Matt Keller, late of Bemidji and now living in New Zealand, where he, his wife and family minister to kids in need, will be absent on opening day this year -- a rarity.
"This is the first waterfowl season I've missed since I was old enough to hold a gun,'' he said by e-mail on Thursday. "I'd be lying if I told you I didn't miss it. And it has very little to do with fowl and has almost everything to do with those I hunted with.
"I miss sitting in the blind drinking coffee with my close friends. I miss the groups of young boys and their smiles when they just run their guns on a flock of bluebills with nothing to show for it. I miss the smells and sounds of an early morning on the marsh. Don't get me wrong: I'd love to pull the trigger this weekend and bring home a strap of teal to grill up. But most definitely that's not what I miss the most.''
Near Brainerd, meanwhile, wildlife photographer Bill Marchel has been on his computer late at night, watching on radar as ducks, geese and other birds migrate over Minnesota and the Dakotas, flights prompted by this week's cold front and north winds.
Gimpy -- he had a torn meniscus repaired last week -- Marchel nonetheless early Saturday morning will be at the tiller of his mud motor, shotgun soon locked and loaded.
But with him also will ride heartbreak: His good dog Axel, a Deutsch Drahthaar, died a few weeks back, a sad demarcation in the life of any waterfowler, particularly when it occurs on the cusp of hunting season.

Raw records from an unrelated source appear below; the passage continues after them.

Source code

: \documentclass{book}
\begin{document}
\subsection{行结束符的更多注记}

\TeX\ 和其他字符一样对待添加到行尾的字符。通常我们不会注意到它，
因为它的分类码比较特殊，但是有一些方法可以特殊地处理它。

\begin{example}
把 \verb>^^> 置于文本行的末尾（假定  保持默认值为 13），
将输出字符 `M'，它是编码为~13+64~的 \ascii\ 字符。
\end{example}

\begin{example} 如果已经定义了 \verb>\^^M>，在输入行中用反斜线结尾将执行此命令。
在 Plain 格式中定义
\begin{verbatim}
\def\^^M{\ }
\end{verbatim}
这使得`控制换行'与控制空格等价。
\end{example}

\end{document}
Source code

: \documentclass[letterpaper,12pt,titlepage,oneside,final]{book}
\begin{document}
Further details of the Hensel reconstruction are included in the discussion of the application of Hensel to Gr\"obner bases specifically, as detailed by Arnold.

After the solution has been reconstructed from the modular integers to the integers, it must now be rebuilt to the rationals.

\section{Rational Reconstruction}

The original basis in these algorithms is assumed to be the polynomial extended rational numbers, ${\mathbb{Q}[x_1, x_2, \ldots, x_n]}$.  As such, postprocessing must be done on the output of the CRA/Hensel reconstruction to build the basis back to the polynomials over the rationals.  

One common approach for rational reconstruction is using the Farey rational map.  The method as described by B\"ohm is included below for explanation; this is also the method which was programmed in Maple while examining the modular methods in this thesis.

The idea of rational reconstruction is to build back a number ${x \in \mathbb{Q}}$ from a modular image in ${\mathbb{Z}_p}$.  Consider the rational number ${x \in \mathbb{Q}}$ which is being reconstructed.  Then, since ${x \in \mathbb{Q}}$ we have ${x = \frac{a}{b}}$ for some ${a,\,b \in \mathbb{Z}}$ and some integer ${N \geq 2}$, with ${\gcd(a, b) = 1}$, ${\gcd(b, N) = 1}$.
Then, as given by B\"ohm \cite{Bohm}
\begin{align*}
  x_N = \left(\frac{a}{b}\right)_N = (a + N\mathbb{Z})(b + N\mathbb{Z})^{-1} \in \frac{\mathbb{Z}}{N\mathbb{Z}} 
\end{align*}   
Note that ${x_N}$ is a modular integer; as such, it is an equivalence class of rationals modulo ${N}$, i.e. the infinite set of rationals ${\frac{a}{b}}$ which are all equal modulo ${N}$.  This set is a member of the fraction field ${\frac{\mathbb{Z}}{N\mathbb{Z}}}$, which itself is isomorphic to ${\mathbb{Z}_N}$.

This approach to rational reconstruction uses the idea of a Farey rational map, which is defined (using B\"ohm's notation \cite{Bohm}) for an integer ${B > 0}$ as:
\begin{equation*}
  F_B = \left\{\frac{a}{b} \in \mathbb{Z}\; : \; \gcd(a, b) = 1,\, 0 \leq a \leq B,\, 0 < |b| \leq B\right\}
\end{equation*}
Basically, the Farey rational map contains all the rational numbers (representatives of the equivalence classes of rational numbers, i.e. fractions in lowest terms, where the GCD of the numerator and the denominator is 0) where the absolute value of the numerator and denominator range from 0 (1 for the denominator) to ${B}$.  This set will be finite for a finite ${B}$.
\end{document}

It is true, as Marchel knows, that somewhere a puppy yearns also for a hunting partner, and is eager to tag along on opening morning, should an invitation be extended. But hunters who too eagerly fill the position of "best friend'' often do so with reservation: Memories of past opening mornings well-shared are too fresh. Conversely, arguing for a quick doggie replacement, waterfowlers widely believe that a duck worth shooting is worth being retrieved by a good dog, or at least a loyal dog, and absent one, pulling the trigger isn't so much an important part of anything. It's just pulling the trigger.
The other day, my older son, Trevor, called from Montana to say he has ducks lazing not too far from where he attends college.
But his broader intent in ringing my number was to be updated about opening day plans pending for me and his younger brother, Cole.
Already Trevor knew we would be joining my friend Willy Smith and his boys -- Matthew, Harrison and Parker -- at their shack in the backwaters of the Minnesota River in Renville County. Ducks don't live there like they once did. So any duck in the hand Saturday will be a trophy.
But ducks or no ducks, as I told Trevor, and he already knew, our opening day ritual will be unaffected. Oatmeal in paper bowls for breakfast, hot coffee in the blind, sandwiches for lunch. Then, toward dark, we'll put a match to charcoal, and while coyotes yip in the near distance, we'll cook duck, venison or both.
Wet dogs will be on site, of course, and the evening's chill will be chased away by a fire crackling in the wood stove. Willy and I might even take a shot at making our cots comfortable enough for sleeping by pouring a couple of fingers of tanglefoot. Either way, morning will come soon enough. So too the next opener, one following the other quickly as time goes on.
These and other rewards, perhaps even a few ducks, await the 80,000 or more Minnesotans -- a tough and deserving lot -- who will hunt at first light Saturday morning.